Are your ISA savings a living dead end?

When bonus rates expire, best-buy accounts can turn nasty, says Samantha Soames.

Since they were launched 14 years ago, individual savings accounts have been opened by an estimated 24 million people in the UK, according to the Office for National Statistics. Cash and stock market ISAs now account for £390bn-worth of tax-free savings.

If a saver had used their full cash ISA allowance – the amount each taxpayer can invest per year without paying tax on interest or dividends – in each of those years they would have saved at least £45,000, plus any interest or share price growth.

According to the Office for National Statistics 14 million adults put money into an ISA in the 2011-12 tax year. Many of those will have opened the ISA on the basis of it being a best buy – in that it paid a top rate of interest.

But even last year's best buys may no longer be such great deals, according to Nationwide.

The building society has urged savers to look at the rate or performance of their ISAs before the end of the tax year. It believes many millions of savers are stuck in what it dubbed "zombie ISAs" – savings accounts opened because at the time they topped the best buy charts but which are now earning minimal interest.

Richard Marriott, the head of savings at Nationwide, points out that many savers open new accounts each year on the basis of their place at the top of the best buy chart, but forget to look after their existing ones.

He warns: "There could be zombie ISAs lurking in the drawer that were opened back in the day and forgotten about, so savers should dig them out to see if they can get a better rate for their money. With a little shopping around people could transfer their money into an ISA with a better rate of interest for very little effort."

Justin Modray, the founder of the financial advice website Candid Money, reports that one of last year's best buys, the Santander Direct ISA Issue 8, was paying 2.75 per cent on balances of £20,000 and above.

He says: "This rate has now dropped to 0.5 per cent as the 2.25 per cent bonus has expired."

The Post Office's Cash ISA is a similar offender, offering 2.25 per cent two years ago but now paying just 0.25 per cent interest.

Another account which was once a best buy, the Barclays Cash ISA, pays just 0.1 per cent a year.
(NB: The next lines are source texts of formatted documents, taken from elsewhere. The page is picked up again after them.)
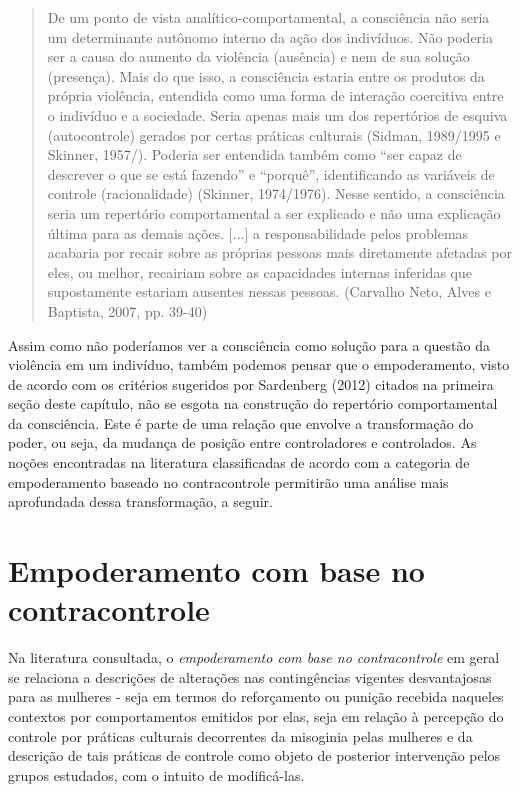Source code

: \begin{quote}
    De um ponto de vista analítico-comportamental, a consciência não seria um determinante autônomo interno da ação dos indivíduos. Não poderia ser a causa do aumento da violência (ausência) e nem de sua solução (presença). Mais do que isso, a consciência estaria entre os produtos da própria violência, entendida como uma forma de interação coercitiva entre o indivíduo e a sociedade. Seria apenas mais um dos repertórios de esquiva (autocontrole) gerados por certas práticas culturais (Sidman, 1989/1995 e Skinner, 1957/). Poderia ser entendida também como ``ser capaz de descrever o que se está fazendo'' e ``porquê'', identificando as variáveis de controle (racionalidade) (Skinner, 1974/1976). Nesse sentido, a consciência seria um repertório comportamental a ser explicado e não uma explicação última para as demais ações. [...] a responsabilidade pelos problemas acabaria por recair sobre as próprias pessoas mais diretamente afetadas por eles, ou melhor, recairiam sobre as capacidades internas inferidas que supostamente estariam ausentes nessas pessoas. (Carvalho Neto, Alves e Baptista, 2007, pp. 39-40)
\end{quote}

Assim como não poderíamos ver a consciência como solução para a questão da violência em um indivíduo, também podemos pensar que o empoderamento, visto de acordo com os critérios sugeridos por Sardenberg (2012) citados na primeira seção deste capítulo, não se esgota na construção do repertório comportamental da consciência. Este é parte de uma relação que envolve a transformação do poder, ou seja, da mudança de posição entre controladores e controlados. As noções encontradas na literatura classificadas de acordo com a categoria de empoderamento baseado no contracontrole permitirão uma análise mais aprofundada dessa transformação, a seguir.

\section*{Empoderamento com base no contracontrole}

Na literatura consultada, o \textit{empoderamento com base no contracontrole} em geral se relaciona a descrições de alterações nas contingências vigentes desvantajosas para as mulheres - seja em termos do reforçamento ou punição recebida naqueles contextos por comportamentos emitidos por elas, seja em relação à percepção do controle por práticas culturais decorrentes da misoginia pelas mulheres e da descrição de tais práticas de controle como objeto de posterior intervenção pelos grupos estudados, com o intuito de modificá-las.

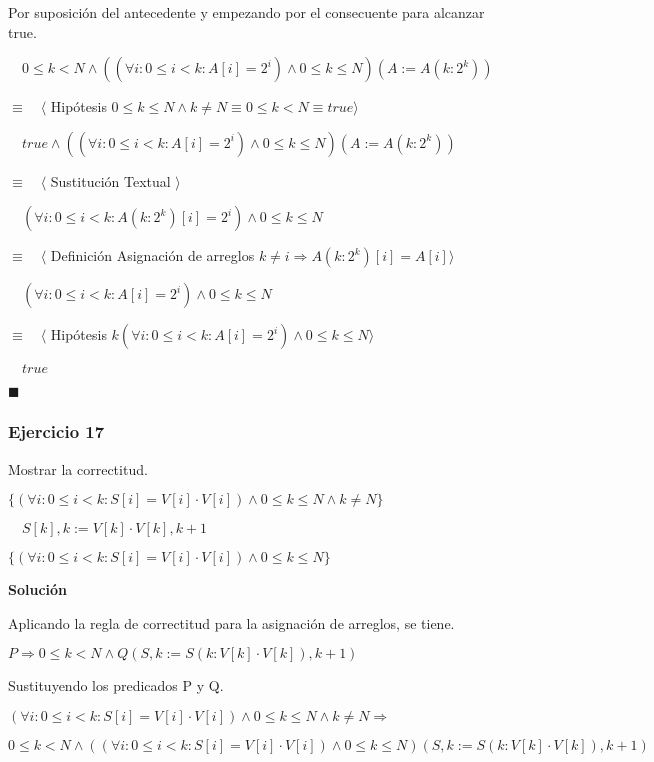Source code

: \documentclass[hidelinks]{article}
\begin{document}
Por suposición del antecedente y empezando por el consecuente para alcanzar
true.\par
$\quad 0 \leq k < N \land ((\forall i : 0 \leq i < k : A[i] = 2^i) \land 0 \leq k \leq N)(A := A(k : 2^k))$\par
$\equiv \quad \langle$ Hipótesis $ 0 \leq k \leq N \land k \neq N \equiv 0 \leq k < N \equiv true \rangle$\par
$\quad true \land ((\forall i : 0 \leq i < k : A[i] = 2^i) \land 0 \leq k \leq N)(A := A(k : 2^k))$\par
$\equiv \quad \langle$ Sustitución Textual $ \rangle$\par
$\quad (\forall i : 0 \leq i < k : A(k : 2^k)[i] = 2^i) \land 0 \leq k \leq N$\par
$\equiv \quad \langle$ Definición Asignación de arreglos $ k \neq i \Rightarrow A(k : 2^k)[i] = A[i] \rangle$\par
$\quad (\forall i : 0 \leq i < k : A[i] = 2^i) \land 0 \leq k \leq N$\par
$\equiv \quad \langle$ Hipótesis $ k (\forall i : 0 \leq i < k : A[i] = 2^i) \land 0 \leq k \leq N \rangle$\par
$\quad true $\par
$\blacksquare$\par

\newpage

\subsubsection{Ejercicio 17}


Mostrar la correctitud.\par
$\{ (\forall i : 0 \leq i < k : S[i] = V[i] \cdot V[i]) \land 0 \leq k \leq N \land k \neq N\}$\par
$\quad S[k],k := V[k] \cdot V[k], k+1$\par
$\{ (\forall i : 0 \leq i < k : S[i] = V[i] \cdot V[i]) \land 0 \leq k \leq N\}$\par

\textbf{Solución}\par

Aplicando la regla de correctitud para la asignación de arreglos, se tiene.\par
$P \Rightarrow 0 \leq k < N \land Q(S, k := S(k : V[k] \cdot V[k]), k+1)$\par

Sustituyendo los predicados P y Q.\par
$(\forall i : 0 \leq i < k : S[i] = V[i] \cdot V[i]) \land 0 \leq k \leq N \land k \neq N \Rightarrow$\par
$0 \leq k < N \land ((\forall i : 0 \leq i < k : S[i] = V[i] \cdot V[i]) \land 0 \leq k \leq N)(S, k := S(k : V[k] \cdot V[k]), k+1)$\par
\end{document}
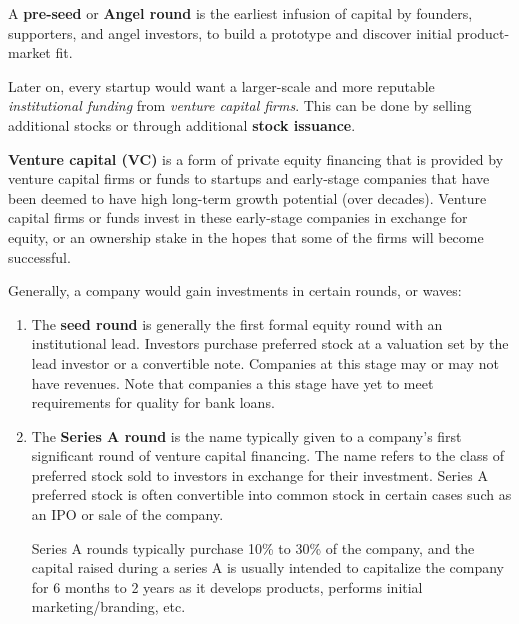 \documentclass{article}
\begin{document}
    \begin{definition}
      A \textbf{pre-seed} or \textbf{Angel round} is the earliest infusion of capital by founders, supporters, and angel investors, to build a prototype and discover initial product-market fit. 
    \end{definition}

    Later on, every startup would want a larger-scale and more reputable \textit{institutional funding} from \textit{venture capital firms}. This can be done by selling additional stocks or through additional \textbf{stock issuance}. 

    \begin{definition}
      \textbf{Venture capital (VC)} is a form of private equity financing that is provided by venture capital firms or funds to startups and early-stage companies that have been deemed to have high long-term growth potential (over decades). Venture capital firms or funds invest in these early-stage companies in exchange for equity, or an ownership stake in the hopes that some of the firms will become successful. 

      Generally, a company would gain investments in certain rounds, or waves:
      \begin{enumerate}
        \item The \textbf{seed round} is generally the first formal equity round with an institutional lead. Investors purchase preferred stock at a valuation set by the lead investor or a convertible note. Companies at this stage may or may not have revenues. Note that companies a this stage have yet to meet requirements for quality for bank loans. 
        \item The \textbf{Series A round} is the name typically given to a company's first significant round of venture capital financing. The name refers to the class of preferred stock sold to investors in exchange for their investment. Series A preferred stock is often convertible into common stock in certain cases such as an IPO or sale of the company. 
        
        Series A rounds typically purchase 10\% to 30\% of the company, and the capital raised during a series A is usually intended to capitalize the company for 6 months to 2 years as it develops products, performs initial marketing/branding, etc. 
        

\end{enumerate}
\end{definition}
\end{document}
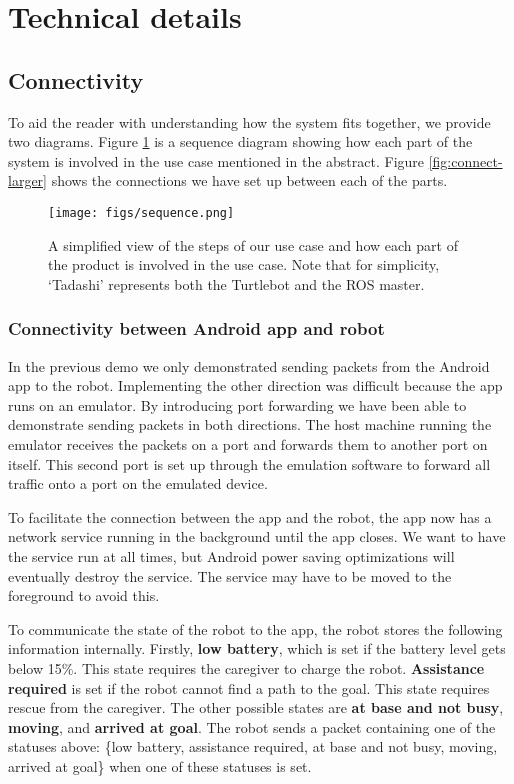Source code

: \documentclass{article}
\begin{document}
\section{Technical details}
\subsection{Connectivity}
To aid the reader with understanding how the system fits together, we provide two diagrams. Figure \ref{fig:seq} is a sequence diagram showing how each part of the system is involved in the use case mentioned in the abstract. Figure \ref{fig:connect-larger} shows the connections we have set up between each of the parts. 

\begin{figure}
  \begin{center}
    \texttt{[image: figs/sequence.png]}
  \end{center}
  \caption{A simplified view of the steps of our use case and how each part of the product is involved in the use case. Note that for simplicity, `Tadashi' represents both the Turtlebot and the ROS master.}
  \label{fig:seq}
\end{figure}

\subsubsection{Connectivity between Android app and robot}
\label{approbot}
In the previous demo we only demonstrated sending packets from the Android app to the robot. Implementing the other direction was difficult because the app runs on an emulator. By introducing port forwarding we have been able to demonstrate sending packets in both directions. The host machine running the emulator receives the packets on a port and forwards them to another port on itself. This second port is set up through the emulation software to forward all traffic onto a port on the emulated device.

To facilitate the connection between the app and the robot, the app now has a network service running in the background until the app closes. We want to have the service run at all times, but Android power saving optimizations will eventually destroy the service. The service may have to be moved to the foreground to avoid this. 

To communicate the state of the robot to the app, the robot stores the following information internally. Firstly, {\bf low battery}, which is set if the battery level gets below 15\%. This state requires the caregiver to charge the robot. {\bf Assistance required} is set if the robot cannot find a path to the goal. This state requires rescue from the caregiver. The other possible states are {\bf at base and not busy}, {\bf moving}, and {\bf arrived at goal}. The robot sends a packet containing one of the statuses above: \{low battery, assistance required, at base and not busy, moving, arrived at goal\} when one of these statuses is set. 
\end{document}
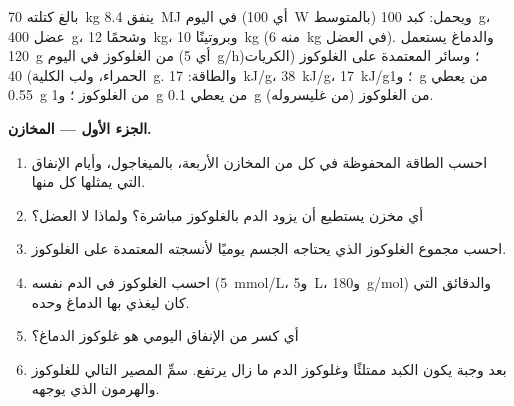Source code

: \begin{problem}
\label{pb:b1:biosyntheses-integration:1}
بالغ كتلته \qty{70}{kg} ينفق \qty{8.4}{MJ} في اليوم (أي \qty{100}{W}
بالمتوسط) ويحمل:  كبد \qty{100}{g}،  عضل
\qty{400}{g}، وشحمًا \qty{12}{kg}، وبروتينًا \qty{10}{kg} (منه
\qty{6}{kg} في العضل). والدماغ يستعمل \qty{120}{g} من الغلوكوز في
اليوم (أي \qty{5}{g/h})؛ وسائر  المعتمدة على الغلوكوز
(الكريات الحمراء، ولب الكلية) \qty{40}{g}. والطاقة: 
\qty{17}{kJ/g}،  \qty{38}{kJ/g}،  \qty{17}{kJ/g}؛
و\qty{1}{g} من  يعطي \qty{0.55}{g} من الغلوكوز ؛ و\qty{1}{g} من  يعطي \qty{0.1}{g} من الغلوكوز (من
غليسروله).

\medskip
\noindent\textbf{الجزء الأول --- المخازن.}
\begin{enumerate}
  \item احسب الطاقة المحفوظة في كل من المخازن الأربعة، بالميغاجول،
        وأيام الإنفاق التي يمثلها كل منها.
  \item أي مخزن يستطيع أن يزود الدم بالغلوكوز مباشرة؟ ولماذا لا
         العضل؟
  \item احسب مجموع الغلوكوز الذي يحتاجه الجسم يوميًا لأنسجته المعتمدة
        على الغلوكوز.
  \item احسب الغلوكوز في الدم نفسه (\qty{5}{mmol/L}، و\qty{5}{L}،
        و\qty{180}{g/mol}) والدقائق التي كان ليغذي بها الدماغ وحده.
  \item أي كسر من الإنفاق اليومي هو غلوكوز الدماغ؟
  \item بعد وجبة يكون  الكبد ممتلئًا وغلوكوز الدم ما زال
        يرتفع. سمِّ المصير التالي للغلوكوز والهرمون الذي يوجهه.
\end{enumerate}


\end{problem}
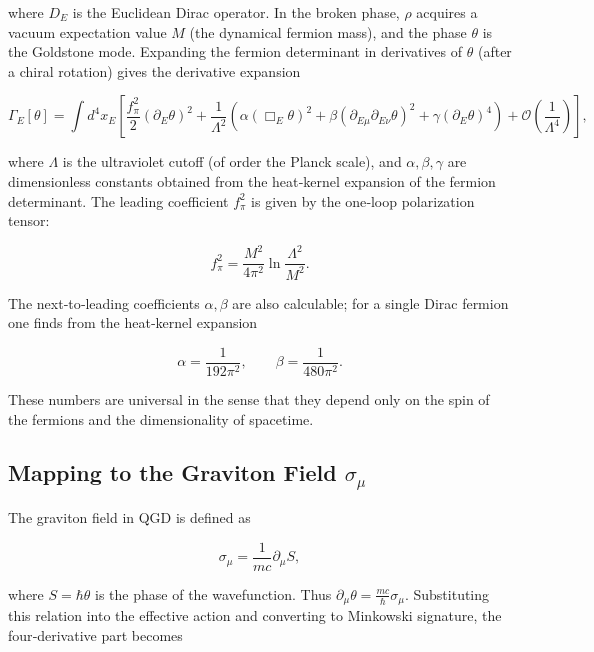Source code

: \documentclass[11pt,a4paper]{article}
\begin{document}
where \(D_E\) is the Euclidean Dirac operator. In the broken phase, \(\rho\) acquires a vacuum expectation value \(M\) (the dynamical fermion mass), and the phase \(\theta\) is the Goldstone mode. Expanding the fermion determinant in derivatives of \(\theta\) (after a chiral rotation) gives the derivative expansion

\begin{equation}
\Gamma_E[\theta] = \int d^4x_E \left[ \frac{f_\pi^2}{2} (\partial_E\theta)^2 + \frac{1}{\Lambda^2} \left( \alpha (\Box_E\theta)^2 + \beta (\partial_{E\mu}\partial_{E\nu}\theta)^2 + \gamma (\partial_E\theta)^4 \right) + \mathcal{O}\left(\frac{1}{\Lambda^4}\right) \right],
\end{equation}

where \(\Lambda\) is the ultraviolet cutoff (of order the Planck scale), and \(\alpha,\beta,\gamma\) are dimensionless constants obtained from the heat‑kernel expansion of the fermion determinant. The leading coefficient \(f_\pi^2\) is given by the one‑loop polarization tensor:

\begin{equation}
f_\pi^2 = \frac{M^2}{4\pi^2} \ln\frac{\Lambda^2}{M^2}. \label{eq:fpi}
\end{equation}

The next‑to‑leading coefficients \(\alpha,\beta\) are also calculable; for a single Dirac fermion one finds from the heat‑kernel expansion

\begin{equation}
\alpha = \frac{1}{192\pi^2}, \qquad \beta = \frac{1}{480\pi^2}. \label{eq:alpha}
\end{equation}

These numbers are universal in the sense that they depend only on the spin of the fermions and the dimensionality of spacetime.

\subsection{Mapping to the Graviton Field \(\sigma_\mu\)}

The graviton field in QGD is defined as

\begin{equation}
\sigma_\mu = \frac{1}{mc}\partial_\mu S,
\end{equation}

where \(S = \hbar\theta\) is the phase of the wavefunction. Thus \(\partial_\mu\theta = \frac{mc}{\hbar}\sigma_\mu\). Substituting this relation into the effective action and converting to Minkowski signature, the four‑derivative part becomes
\end{document}
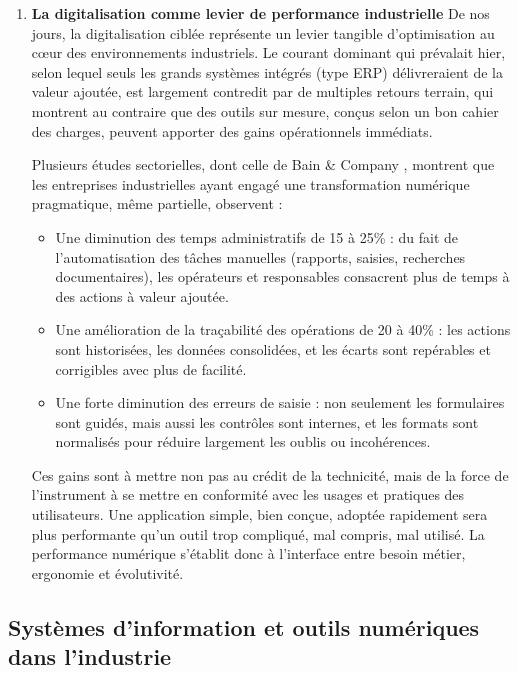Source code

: \documentclass[11pt,a4paper]{article}
\begin{document}
\begin{enumerate}
\item \textbf{La digitalisation comme levier de performance industrielle}
De nos jours, la digitalisation ciblée représente un levier tangible d’optimisation au cœur des environnements industriels. Le courant dominant qui prévalait hier, selon lequel seuls les grands systèmes intégrés (type ERP) délivreraient de la valeur ajoutée, est largement contredit par de multiples retours terrain, qui montrent au contraire que des outils sur mesure, conçus selon un bon cahier des charges, peuvent apporter des gains opérationnels immédiats.

Plusieurs études sectorielles, dont celle de Bain \& Company \cite{bib:bain2019}, montrent que les entreprises industrielles ayant engagé une transformation numérique pragmatique, même partielle, observent :


\begin{itemize}
    \item Une diminution des temps administratifs de 15 à 25\% : du fait de l’automatisation des tâches manuelles (rapports, saisies, recherches documentaires), les opérateurs et responsables consacrent plus de temps à des actions à valeur ajoutée.

\item Une amélioration de la traçabilité des opérations de 20 à 40\% : les actions sont historisées, les données consolidées, et les écarts sont repérables et corrigibles avec plus de facilité.

\item Une forte diminution des erreurs de saisie : non seulement les formulaires sont guidés, mais aussi les contrôles sont internes, et les formats sont normalisés pour réduire largement les oublis ou incohérences.

\end{itemize}

Ces gains sont à mettre non pas au crédit de la technicité, mais de la force de l’instrument à se mettre en conformité avec les usages et pratiques des utilisateurs. Une application simple, bien conçue, adoptée rapidement sera plus performante qu’un outil trop compliqué, mal compris, mal utilisé. La performance numérique s’établit donc à l’interface entre besoin métier, ergonomie et évolutivité.


\end{enumerate}

\subsection{Systèmes d'information et outils numériques dans l’industrie}
\end{document}
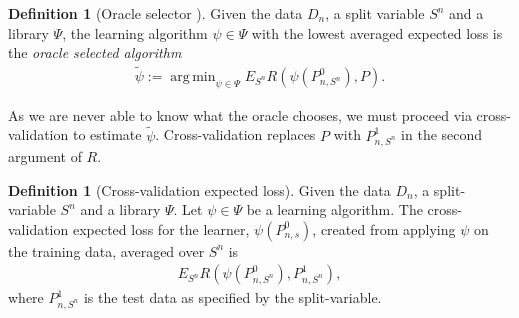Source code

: \documentclass[11pt, a4paper]{article}
\DeclareMathOperator*{\argmin}{arg\,min}
\theoremstyle{definition}
\newtheorem{definition}[theorem]{Definition}
\theoremstyle{remark}
\newcommand{\la}{\psi}
\newcommand{\Sn}{S^n}
\newcommand{\lib}{\Psi}
\begin{document}
\begin{definition}[Oracle selector \parencite{laan03}]
    Given the data $ D_n $, a split variable $ \Sn $ and a library $ \lib $, the learning algorithm $ \la \in \lib $ with the lowest averaged expected loss is the \textit{oracle selected algorithm}
    \begin{align*}
        \tilde{\la} := \argmin_{\la \in \lib} E_{\Sn} R(\la(P_{n,\Sn}^0 ) , P).
    \end{align*}
\end{definition}
As we are never able to know what the oracle chooses, we must proceed via cross-validation to estimate $ \tilde{\la}  $. Cross-validation replaces $ P $ with $ P_{n, \Sn}^{1} $ in the second argument of $ R $.
\begin{definition}[Cross-validation expected loss]
     Given the data $D_n$, a split-variable $\Sn$ and a library $ \lib $. Let $ \la \in \lib $ be a learning algorithm. The cross-validation expected loss for the learner, $\la(P_{n,s}^0)$, created from applying $ \la $ on the training data, averaged over $ \Sn $ is  
    \begin{align*}
        E_{\Sn} R( \la(P_{n,\Sn}^{0}), P_{n, \Sn}^{1}),
    \end{align*}
    where $ P_{n,\Sn}^{1} $ is the test data as specified by the split-variable.
\end{definition}
\end{document}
Not all ISA providers are letting their customers' cash languish in poorly paying accounts.

Danny Cox at Hargreaves Lansdown points out that NS&I has broken the mould and done "the right thing" by switching all of its ISA customers to its best-rate ISA.

He says: "Hopefully other banks and building societies will be embarrassed into following suit."

From 25 May, NS&I will transfer customers holding its T cash ISA (formerly the Tessa-only ISA) and cash ISA, which both pay 0.5 per cent, into its direct ISA which pays 2.25 per cent.

Jane Platt, NS&I's chief executive, said the decision had been taken on the basis of offering fairness and transparency to all its savers.

At the moment the top-paying ISA is the Barclays bank loyalty reward ISA, paying 2.28 per cent, but this is available – as the name suggests – only to existing Barclays customers.

The NatWest cash ISA, another current best buy, is paying 2 per cent but only on balances of £50,000. If you have between £9,000 and £15,000 the rate is just 0.75 per cent.

Mr Cox warns that ISA savers need to make sure they keep an eye on their savings every year. "While rates will change in the future and while the tax savings may seem slight now, in the future, as your tax-free savings build, they could be considerable."

Craig Donaldson at Metro Bank says ISA providers still need to do more to alert their savers when bonus or introductory rates are due to drop off.

He says: "Savers deserve and should demand transparency and to be dealt with on a level playing field. Consum-ers should be wary of banks that resort to short-term 'bonuses' to exaggerate their headline savings rates, and look for clarity and consistency in their products.

"It's time for banks to end easily misunderstood savings rates, and be straightforward with their customers. We're challenging other providers to develop consistent products that are simple, great value products for savers who want to be able to rely on and trust their bank."

So what should you do if you have a zombie ISA? You could simply transfer the money into a better-paying cash ISA, or think about spreading your ISA allowance between cash and shares accounts.

Although a shares ISA is more risky, as it is subject to stock market highs and lows, those who are able to leave their money put for five years might want to consider one.

Chris Linpow at NFU Mutual says savers need to fill out a form in order to transfer the money across to a new ISA, rather than cashing in the money and opening another account.

He explains: "This way you retain the tax privileges and the amount that can be transferred does not count towards the annual ISA allowance."

Mr Linpow says savers can contact their chosen new provider and fill out a transfer form. Within the form will be a note to the existing ISA provider.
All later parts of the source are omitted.